Routine surveillance of congenital anomalies has shown recent increases in ankyloglossia (tongue-tie) in British Columbia, Canada. We examined the temporal trends in ankyloglossia and its surgical treatment (frenotomy).

METHODS:

We conducted a population-based cohort study involving all live births in British Columbia from Apr. 1, 2004, to Mar. 31, 2014, with data obtained from the province's Perinatal Data Registry.

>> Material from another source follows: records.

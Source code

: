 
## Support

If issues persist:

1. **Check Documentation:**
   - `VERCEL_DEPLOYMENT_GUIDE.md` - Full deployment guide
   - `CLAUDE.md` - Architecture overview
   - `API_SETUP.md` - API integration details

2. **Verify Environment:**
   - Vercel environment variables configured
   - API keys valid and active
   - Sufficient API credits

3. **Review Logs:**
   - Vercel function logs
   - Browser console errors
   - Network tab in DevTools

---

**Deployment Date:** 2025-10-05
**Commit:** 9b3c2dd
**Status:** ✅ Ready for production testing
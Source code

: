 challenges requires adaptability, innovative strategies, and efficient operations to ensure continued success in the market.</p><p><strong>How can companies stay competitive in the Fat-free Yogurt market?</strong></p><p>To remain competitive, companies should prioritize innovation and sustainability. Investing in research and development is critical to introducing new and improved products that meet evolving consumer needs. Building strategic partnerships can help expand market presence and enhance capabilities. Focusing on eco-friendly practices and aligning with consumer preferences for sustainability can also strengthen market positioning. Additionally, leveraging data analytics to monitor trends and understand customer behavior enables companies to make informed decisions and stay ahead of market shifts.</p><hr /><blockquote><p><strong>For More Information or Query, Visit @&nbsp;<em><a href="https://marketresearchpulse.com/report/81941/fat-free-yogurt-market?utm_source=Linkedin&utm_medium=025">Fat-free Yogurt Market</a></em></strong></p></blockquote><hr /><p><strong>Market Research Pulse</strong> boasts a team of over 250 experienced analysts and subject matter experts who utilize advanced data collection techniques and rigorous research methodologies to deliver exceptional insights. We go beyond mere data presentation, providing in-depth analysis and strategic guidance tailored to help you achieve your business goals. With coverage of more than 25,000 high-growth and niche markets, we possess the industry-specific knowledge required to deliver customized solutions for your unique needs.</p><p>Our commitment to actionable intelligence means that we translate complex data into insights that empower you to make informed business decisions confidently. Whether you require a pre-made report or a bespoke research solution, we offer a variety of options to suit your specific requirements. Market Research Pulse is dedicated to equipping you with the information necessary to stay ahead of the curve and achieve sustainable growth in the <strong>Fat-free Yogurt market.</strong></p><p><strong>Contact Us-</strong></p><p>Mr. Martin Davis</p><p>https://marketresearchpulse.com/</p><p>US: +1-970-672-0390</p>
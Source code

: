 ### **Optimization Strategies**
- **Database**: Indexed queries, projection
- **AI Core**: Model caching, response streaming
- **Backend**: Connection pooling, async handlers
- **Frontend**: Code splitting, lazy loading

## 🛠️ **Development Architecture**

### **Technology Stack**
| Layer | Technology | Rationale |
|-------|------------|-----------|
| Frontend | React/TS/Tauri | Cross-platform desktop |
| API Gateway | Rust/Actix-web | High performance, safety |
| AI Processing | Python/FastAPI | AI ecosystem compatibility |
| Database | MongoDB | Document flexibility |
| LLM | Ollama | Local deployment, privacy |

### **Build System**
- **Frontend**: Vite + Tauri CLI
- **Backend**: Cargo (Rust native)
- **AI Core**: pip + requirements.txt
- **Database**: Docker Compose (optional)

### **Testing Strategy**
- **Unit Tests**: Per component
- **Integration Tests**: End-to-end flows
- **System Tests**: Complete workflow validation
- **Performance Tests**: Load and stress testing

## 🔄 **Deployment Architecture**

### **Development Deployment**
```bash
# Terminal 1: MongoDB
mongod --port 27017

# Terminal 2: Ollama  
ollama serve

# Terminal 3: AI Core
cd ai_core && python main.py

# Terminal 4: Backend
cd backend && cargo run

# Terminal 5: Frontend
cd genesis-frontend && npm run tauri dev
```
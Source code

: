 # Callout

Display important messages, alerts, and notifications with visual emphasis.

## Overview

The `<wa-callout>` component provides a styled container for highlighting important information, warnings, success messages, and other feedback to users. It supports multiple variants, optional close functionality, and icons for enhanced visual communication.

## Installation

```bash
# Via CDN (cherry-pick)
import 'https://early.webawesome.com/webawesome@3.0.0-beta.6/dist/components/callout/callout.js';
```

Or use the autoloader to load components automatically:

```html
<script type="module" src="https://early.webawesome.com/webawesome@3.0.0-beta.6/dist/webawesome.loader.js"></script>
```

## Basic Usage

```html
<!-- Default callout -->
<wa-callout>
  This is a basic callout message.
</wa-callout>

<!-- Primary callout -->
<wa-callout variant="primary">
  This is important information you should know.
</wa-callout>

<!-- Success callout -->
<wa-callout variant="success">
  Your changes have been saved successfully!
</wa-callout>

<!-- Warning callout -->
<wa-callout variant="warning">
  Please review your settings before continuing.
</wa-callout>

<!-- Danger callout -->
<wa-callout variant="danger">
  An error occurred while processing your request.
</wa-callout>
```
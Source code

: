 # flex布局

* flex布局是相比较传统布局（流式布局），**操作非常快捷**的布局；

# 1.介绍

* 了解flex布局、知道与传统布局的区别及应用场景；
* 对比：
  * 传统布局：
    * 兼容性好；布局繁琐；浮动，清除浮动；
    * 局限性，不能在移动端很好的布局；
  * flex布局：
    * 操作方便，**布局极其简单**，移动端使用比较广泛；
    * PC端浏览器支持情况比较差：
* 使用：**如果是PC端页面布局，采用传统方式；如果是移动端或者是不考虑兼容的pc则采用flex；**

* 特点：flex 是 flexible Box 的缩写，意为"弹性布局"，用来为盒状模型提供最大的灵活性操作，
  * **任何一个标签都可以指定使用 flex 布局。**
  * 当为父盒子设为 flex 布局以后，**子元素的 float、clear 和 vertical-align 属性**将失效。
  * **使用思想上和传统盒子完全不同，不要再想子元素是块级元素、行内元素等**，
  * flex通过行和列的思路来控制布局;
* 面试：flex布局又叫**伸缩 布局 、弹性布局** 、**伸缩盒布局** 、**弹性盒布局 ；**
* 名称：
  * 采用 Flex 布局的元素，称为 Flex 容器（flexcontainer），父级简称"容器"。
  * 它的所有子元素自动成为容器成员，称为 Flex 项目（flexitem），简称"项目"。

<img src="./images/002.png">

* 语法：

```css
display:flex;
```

Spatiotemporal trends in ankyloglossia and frenotomy, and associations with maternal and infant characteristics, were quantified using logistic regression analysis.

RESULTS:

There were 459 445 live births and 3022 cases of ankyloglossia between 2004 and 2013. The population incidence of ankyloglossia increased by 70% (rate ratio 1.70, 95% confidence interval [CI] 1.44-2.01), from 5.0 per 1000 live births in 2004 to 8.4 per 1000 in 2013. During the same period, the population rate of frenotomy increased by 89% (95% CI 52%-134%), from 2.8 per 1000 live births in 2004 to 5.3 per 1000 in 2013. The 2 regional health authorities with the lowest population rates of frenotomy (1.5 and 1.8 per 1000 live births) had the lowest rates of ankyloglossia and the lowest rates of frenotomy among cases with ankyloglossia, whereas the 2 regional health authorities with the highest population rates of frenotomy (5.2 and 5.3 per 1000 live births) had high rates of ankyloglossia and the highest rates of frenotomy among cases of ankyloglossia. Nulliparity, multiple birth, male infant sex, birth weight and year were independently associated with ankyloglossia.

INTERPRETATION:

Large temporal increases and substantial spatial variations in ankyloglossia and frenotomy rates were observed that may indicate a diagnostic suspicion bias and increasing use of a potentially unnecessary surgical procedure among infants.